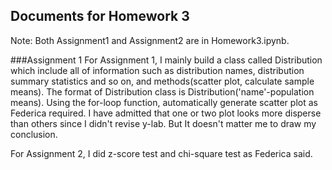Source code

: ## Documents for Homework 3 
Note: Both Assignment1 and Assignment2 are in Homework3.ipynb.

###Assignment 1 
For Assignment 1, I mainly build a class called Distribution which include all of information such as distribution names, distribution summary statistics and so on, and methods(scatter plot, calculate sample means). The format of Distribution class is Distribution('name'-population means). Using the for-loop function, automatically generate scatter plot as Federica required. I have admitted that one or two plot looks more disperse than others since I didn't revise y-lab. But It doesn't matter me to draw my conclusion. 

For Assignment 2, I did z-score test and chi-square test as Federica said.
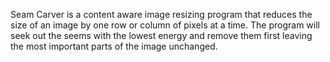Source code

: 
Seam Carver is a content aware image resizing program that reduces the size of an image by one row or column of pixels at a time.  The program will seek out the seems with the lowest energy and remove them first leaving the most important parts of the image unchanged.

***

ACTION ITEM:
Write every entry out again exactly, dropping the pictures.

OUTPUT OF THE TASK:
Source code

: ## Documents for Homework 3 
Note: Both Assignment1 and Assignment2 are in Homework3.ipynb.

###Assignment 1 
For Assignment 1, I mainly build a class called Distribution which include all of information such as distribution names, distribution summary statistics and so on, and methods(scatter plot, calculate sample means). The format of Distribution class is Distribution('name'-population means). Using the for-loop function, automatically generate scatter plot as Federica required. I have admitted that one or two plot looks more disperse than others since I didn't revise y-lab. But It doesn't matter me to draw my conclusion. 

For Assignment 2, I did z-score test and chi-square test as Federica said.
Source code

: 
Seam Carver is a content aware image resizing program that reduces the size of an image by one row or column of pixels at a time.  The program will seek out the seems with the lowest energy and remove them first leaving the most important parts of the image unchanged.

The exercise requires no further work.